Marissa Sanders, the advocacy group’s founder, said that the public database would provide invaluable data to lawmakers, advocates and researchers looking to alleviate burden on the state’s foster care system and address the underlying circumstances that lead to abuse, neglect, and kids entering the system in the first place. The database of potential foster families could also make it easier to match kids with foster families and reduce the number who wind up in residential facilities.
“It’s much better for kids to be in homes versus residential facilities,” Sanders said.
This information would also help flag staffing issues around the state, said Delegate Lisa Zukoff, D-Marshall, who attended the town hall.
But creation of the databases would be expensive and require funding from legislators. It would also likely require the participation of private foster care agencies that contract with the state to place children with foster families.
Other policy recommendations proposed by the network included the creation of a Family Leadership Council made up of birth parents, adoptive parents and foster parents. As proposed, the group would report to DHHR, but remain independent of them, and provide policy recommendations based on the experiences of families in the system.
They’re also suggesting lawmakers create a peer support group that would partner new foster parents with an experienced mentor. Both the Mountain State Spotlight/GroundTruth investigation and previous surveys have found that some foster families report a lack of support from caseworkers; such a network would help to fill that gap as well as provide foster parents with an outlet to share concerns they might not otherwise feel comfortable relaying.
Sanders said that the policy would require funding for mentors to be paid.
“Foster parents are some of the busiest people in the world,” she said. “To ask people to volunteer their time is not sustainable.”
Roughly a dozen legislators attended the virtual town hall to listen to the policy recommendations, including Zukoff and Delegate Jonathan Pinson, R-Mason, a foster parent himself. The two recently co-founded the Legislature’s child welfare caucus, where the goal is to push reform that will serve foster children and families. They will hold their first meeting during the November interim committee meetings.
“Processes within DHHR themselves make this system very difficult for everyone,” Zukoff said at the meeting. Addressing these issues, as well as the underlying circumstances that lead to children being placed in foster care in such high numbers, are the primary goals of Zukoff and Pinson’s caucus.
DHHR spokeswoman Jessica Holstein said that, so far, “the child welfare caucus has not reached out to DHHR. DHHR is always willing to work with the legislative branch.” However, Zukoff said that she has spoken to them independently, and as the minority chair of the House of Delegates Senior, Children and Family Issues Committee.

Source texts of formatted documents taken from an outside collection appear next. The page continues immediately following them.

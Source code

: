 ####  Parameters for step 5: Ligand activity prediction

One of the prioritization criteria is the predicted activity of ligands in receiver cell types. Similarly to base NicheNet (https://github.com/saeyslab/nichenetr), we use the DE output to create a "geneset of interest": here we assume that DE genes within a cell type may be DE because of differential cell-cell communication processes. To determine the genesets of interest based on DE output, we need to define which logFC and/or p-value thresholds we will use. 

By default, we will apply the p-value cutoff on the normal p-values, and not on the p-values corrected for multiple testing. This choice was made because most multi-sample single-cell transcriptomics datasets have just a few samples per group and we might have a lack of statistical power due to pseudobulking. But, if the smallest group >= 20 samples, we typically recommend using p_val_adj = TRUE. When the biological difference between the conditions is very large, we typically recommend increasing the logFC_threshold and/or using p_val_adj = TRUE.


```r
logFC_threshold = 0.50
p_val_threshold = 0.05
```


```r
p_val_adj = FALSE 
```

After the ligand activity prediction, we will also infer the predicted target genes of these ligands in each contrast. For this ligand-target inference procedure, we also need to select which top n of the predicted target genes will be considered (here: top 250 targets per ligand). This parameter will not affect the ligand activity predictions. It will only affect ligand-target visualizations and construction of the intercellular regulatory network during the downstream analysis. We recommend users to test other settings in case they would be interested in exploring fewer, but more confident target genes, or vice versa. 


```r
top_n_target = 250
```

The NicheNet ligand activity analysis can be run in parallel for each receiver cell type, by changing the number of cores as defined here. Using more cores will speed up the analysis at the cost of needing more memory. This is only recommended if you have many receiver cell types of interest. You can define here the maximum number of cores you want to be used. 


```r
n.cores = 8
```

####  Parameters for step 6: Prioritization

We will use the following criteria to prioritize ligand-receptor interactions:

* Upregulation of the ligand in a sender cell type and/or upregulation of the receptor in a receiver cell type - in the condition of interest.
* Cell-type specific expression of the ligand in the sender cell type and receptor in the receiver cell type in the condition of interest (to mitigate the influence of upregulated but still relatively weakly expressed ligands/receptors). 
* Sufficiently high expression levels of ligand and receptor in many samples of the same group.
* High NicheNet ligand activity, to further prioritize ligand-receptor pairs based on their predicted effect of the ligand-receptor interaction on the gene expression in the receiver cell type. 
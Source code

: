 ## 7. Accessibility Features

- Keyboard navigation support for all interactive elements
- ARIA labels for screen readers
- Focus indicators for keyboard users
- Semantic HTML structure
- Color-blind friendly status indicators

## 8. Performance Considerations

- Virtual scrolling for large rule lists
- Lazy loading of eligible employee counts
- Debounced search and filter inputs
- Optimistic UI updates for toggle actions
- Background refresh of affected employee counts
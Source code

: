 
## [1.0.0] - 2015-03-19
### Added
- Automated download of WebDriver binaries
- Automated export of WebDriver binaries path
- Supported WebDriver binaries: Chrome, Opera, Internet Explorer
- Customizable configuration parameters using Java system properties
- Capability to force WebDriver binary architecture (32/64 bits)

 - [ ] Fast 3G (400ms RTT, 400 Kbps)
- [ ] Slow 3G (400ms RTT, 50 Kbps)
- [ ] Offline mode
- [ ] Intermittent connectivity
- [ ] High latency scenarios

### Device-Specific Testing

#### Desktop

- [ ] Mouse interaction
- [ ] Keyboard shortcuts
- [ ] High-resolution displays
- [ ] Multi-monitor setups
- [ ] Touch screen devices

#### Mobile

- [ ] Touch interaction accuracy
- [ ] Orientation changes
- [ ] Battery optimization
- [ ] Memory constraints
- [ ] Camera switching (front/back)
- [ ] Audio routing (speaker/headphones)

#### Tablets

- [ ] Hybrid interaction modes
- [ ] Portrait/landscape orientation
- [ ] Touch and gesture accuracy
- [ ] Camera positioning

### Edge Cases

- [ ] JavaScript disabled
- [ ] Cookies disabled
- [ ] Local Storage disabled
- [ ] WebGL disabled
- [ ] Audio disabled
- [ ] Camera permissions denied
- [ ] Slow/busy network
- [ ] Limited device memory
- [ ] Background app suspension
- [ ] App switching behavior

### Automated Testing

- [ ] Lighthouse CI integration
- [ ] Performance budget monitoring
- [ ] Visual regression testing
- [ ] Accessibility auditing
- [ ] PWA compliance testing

Despite the urgency of the issue, in a later interview, Zukoff tempered expectations of seeing any policy changes enacted soon.
“The outcome of all of these caucuses is to understand the issues and not to put forth relevant policy items into legislation,” she said, with a goal of bringing legislation down the line. But she noted that Senate President Craig Blair, R-Berkeley, expressed interest in passing legislation to address issues in the foster care system as soon as the 2022 regular session following Mountain State Spotlight’s reporting. The session begins in January.
Correction: This story has been updated to accurately describe Aimee Goddard’s profession and place of business.